Kafka Connect Cluster Sizing for Confluent Platform connectors

This guide outlines best practices for sizing Kafka Connect clusters on Confluent Platform, focusing on the most widely used Confluent self-managed connectors. It covers general sizing principles, resource recommendations, and connector-specific requirements.

Sizing a Kafka Connect cluster depends on your specific workload, data formats, and the connectors you use. This guide provides recommendations for the top connectors to help you size your Confluent Platform Connect cluster.

General sizing principles

  • Throughput and task parallelism: Create a Connect cluster to ensure a stable and reliable operation of all connectors and tasks running on Connect workers. If you want a higher throughput, increase the number of tasks and increase the size of the cluster to support the connectors that run at the scale that you need.

  • CPU and memory: Most Connect worker nodes use 4-8 CPU cores and 8-32 GB of RAM. Memory requirements depend on the connector type and workload, especially for connectors that buffer large transactions or handle large messages.

  • Heap size: The heap memory requirements for Connect workers typically ranges from 0.5-4 GB. Connectors like the S3 Sink or Oracle CDC Source may need more, especially with large transactions or LOB support.

  • Tasks per worker: A common heuristic is to run two tasks per CPU core, but this can vary based on the connector’s resource usage.

  • High availability: For production environments, deploy at least two Connect workers for high availability. An N+1 sizing strategy is recommended for failover.

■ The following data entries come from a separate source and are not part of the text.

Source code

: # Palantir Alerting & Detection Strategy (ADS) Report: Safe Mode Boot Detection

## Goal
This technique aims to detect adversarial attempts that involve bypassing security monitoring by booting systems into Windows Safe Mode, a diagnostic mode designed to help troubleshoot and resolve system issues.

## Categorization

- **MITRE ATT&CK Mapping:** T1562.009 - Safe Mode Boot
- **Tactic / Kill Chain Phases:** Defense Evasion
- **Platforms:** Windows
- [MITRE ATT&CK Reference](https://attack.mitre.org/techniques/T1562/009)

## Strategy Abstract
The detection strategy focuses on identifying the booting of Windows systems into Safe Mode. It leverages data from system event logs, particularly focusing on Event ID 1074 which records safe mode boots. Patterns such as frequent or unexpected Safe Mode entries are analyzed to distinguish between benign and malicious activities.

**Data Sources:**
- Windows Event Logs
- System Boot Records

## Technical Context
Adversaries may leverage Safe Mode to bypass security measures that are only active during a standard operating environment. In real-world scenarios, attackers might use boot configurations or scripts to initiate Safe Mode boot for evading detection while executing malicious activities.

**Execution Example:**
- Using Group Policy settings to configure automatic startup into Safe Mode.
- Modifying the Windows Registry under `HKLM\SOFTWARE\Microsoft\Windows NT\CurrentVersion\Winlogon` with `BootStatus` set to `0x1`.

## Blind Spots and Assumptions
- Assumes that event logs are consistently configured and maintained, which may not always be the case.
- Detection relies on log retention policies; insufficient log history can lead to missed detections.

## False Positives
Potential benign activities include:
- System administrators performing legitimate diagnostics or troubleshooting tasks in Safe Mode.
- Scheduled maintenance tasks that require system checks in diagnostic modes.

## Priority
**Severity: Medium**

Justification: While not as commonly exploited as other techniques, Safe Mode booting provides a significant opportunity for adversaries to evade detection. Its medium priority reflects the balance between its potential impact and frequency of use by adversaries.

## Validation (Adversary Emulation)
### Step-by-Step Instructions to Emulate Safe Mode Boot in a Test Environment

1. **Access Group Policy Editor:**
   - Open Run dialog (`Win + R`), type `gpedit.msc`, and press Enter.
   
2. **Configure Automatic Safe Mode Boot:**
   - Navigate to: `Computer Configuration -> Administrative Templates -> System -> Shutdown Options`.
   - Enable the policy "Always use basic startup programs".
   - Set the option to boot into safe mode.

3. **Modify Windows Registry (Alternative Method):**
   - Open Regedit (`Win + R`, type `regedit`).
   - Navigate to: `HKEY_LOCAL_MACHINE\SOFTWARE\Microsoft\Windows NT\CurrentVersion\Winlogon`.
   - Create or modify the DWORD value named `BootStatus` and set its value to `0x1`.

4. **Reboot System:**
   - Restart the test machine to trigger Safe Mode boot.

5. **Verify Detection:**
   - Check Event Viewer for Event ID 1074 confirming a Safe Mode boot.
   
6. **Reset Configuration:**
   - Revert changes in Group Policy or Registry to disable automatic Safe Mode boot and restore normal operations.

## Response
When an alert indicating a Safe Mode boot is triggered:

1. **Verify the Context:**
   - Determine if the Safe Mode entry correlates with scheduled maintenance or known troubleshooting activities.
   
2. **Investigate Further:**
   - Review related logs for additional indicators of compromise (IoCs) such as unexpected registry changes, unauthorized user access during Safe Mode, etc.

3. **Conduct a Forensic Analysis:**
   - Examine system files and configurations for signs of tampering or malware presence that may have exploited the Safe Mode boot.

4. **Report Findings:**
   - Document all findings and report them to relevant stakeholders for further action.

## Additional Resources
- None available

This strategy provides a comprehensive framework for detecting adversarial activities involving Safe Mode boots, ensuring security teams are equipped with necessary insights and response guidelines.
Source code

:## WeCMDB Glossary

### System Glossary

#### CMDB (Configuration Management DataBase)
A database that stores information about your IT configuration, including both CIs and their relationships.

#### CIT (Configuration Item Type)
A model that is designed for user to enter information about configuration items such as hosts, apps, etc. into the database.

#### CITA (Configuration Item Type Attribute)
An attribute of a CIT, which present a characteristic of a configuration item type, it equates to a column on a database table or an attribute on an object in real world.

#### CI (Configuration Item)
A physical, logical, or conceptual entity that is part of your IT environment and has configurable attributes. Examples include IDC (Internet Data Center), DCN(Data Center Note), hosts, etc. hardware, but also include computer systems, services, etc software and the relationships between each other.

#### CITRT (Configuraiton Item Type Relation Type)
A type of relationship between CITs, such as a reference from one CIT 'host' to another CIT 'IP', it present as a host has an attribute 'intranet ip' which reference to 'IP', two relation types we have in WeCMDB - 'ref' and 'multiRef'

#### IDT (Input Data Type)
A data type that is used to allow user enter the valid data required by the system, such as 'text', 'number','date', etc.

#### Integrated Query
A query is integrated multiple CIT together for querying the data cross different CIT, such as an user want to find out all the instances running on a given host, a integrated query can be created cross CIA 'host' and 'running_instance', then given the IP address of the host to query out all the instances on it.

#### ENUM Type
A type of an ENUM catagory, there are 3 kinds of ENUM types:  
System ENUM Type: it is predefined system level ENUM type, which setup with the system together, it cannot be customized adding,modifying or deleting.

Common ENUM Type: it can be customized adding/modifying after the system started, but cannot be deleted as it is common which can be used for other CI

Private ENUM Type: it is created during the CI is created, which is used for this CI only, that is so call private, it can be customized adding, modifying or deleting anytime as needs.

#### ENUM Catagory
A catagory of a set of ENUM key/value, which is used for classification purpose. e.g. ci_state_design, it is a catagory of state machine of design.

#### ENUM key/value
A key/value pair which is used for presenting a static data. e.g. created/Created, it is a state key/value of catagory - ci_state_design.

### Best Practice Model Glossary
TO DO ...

  • Disk: Disk space is typically only required for the installation and for logging. For most connectors, 50 GB of disk space per worker is sufficient.

Sizing for top connectors

Important

The following table provides baseline recommendations. Always:

  • Benchmark with your actual workload and adjust as needed.

  • Test your connectors with sample data and workloads and use the system configuration that best works for your use case.

Connector

Typical Use/Notes

CPU (per worker)

Memory (per worker)

Heap size

Special considerations

JDBC Source/Sink

RDBMS integration

4-8 cores

8-16 GB

2-4 GB

Use one task per table for large databases; high memory is needed for large result sets.

Debezium Postgres Source

Change data capture

4-8 cores

8-16 GB

2-4 GB

Supports only one task.

Elasticsearch Sink

Analytics, search

4-8 cores

8-16 GB

2-4 GB

Tune batch.size, linger.ms, and max.buffered.records for throughput optimization; large batches increase CPU usage. Monitor for Elasticsearch backpressure via task lag and flush.timeout.ms failures.

S3 Sink

Data lake offload

4-8 cores

16-32 GB

4-8 GB

Memory is used for file buffering; a large flush.size increases memory needs.

HDFS Sink

Data lake offload

4-8 cores

16-32 GB

4-8 GB

Similar to the S3 sink; memory is used for file buffering.

MongoDB Source

NoSQL CDC

4-8 cores

8-16 GB

2-4 GB

Memory is used to buffer events during snapshot as well as streaming phase.

HTTP Sink/Source

REST integration

4-8 cores

8-16 GB

2-4 GB

Tune the network and batch size.

Amazon SQS Source

Queue integration

4-8 cores

8-16 GB

2-4 GB

Batch limited to 10 msgs/poll (sqs.messages.max). Tune sqs.waittime.seconds (0-20s) for latency vs. API cost. Increase sqs.max.retries for unstable networks. Add tasks to scale throughput (multiple tasks can poll the same queue).

Azure Blob Sink

Cloud storage offload

4-8 cores

16-32 GB

4-8 GB

Memory is used for file buffering.

Salesforce Source/Sink

SaaS integration

4-8 cores

8-16 GB

2-4 GB

API rate limits may affect throughput.

IBM MQ Source/Sink

Mainframe/legacy integration

4-8 cores

8-16 GB

2-4 GB

Tune the network and batch size.

Google BigQuery Sink

Analytics

4-8 cores

8-16 GB

2-4 GB

Tune the batch size.

Connector-specific considerations

  • Oracle CDC Source: Memory usage can increase with large transactions or LOB columns. Allocate more memory and CPU for high-throughput workloads or large table snapshots. Parallel snapshotting (one task per table partition) can also increase resource needs.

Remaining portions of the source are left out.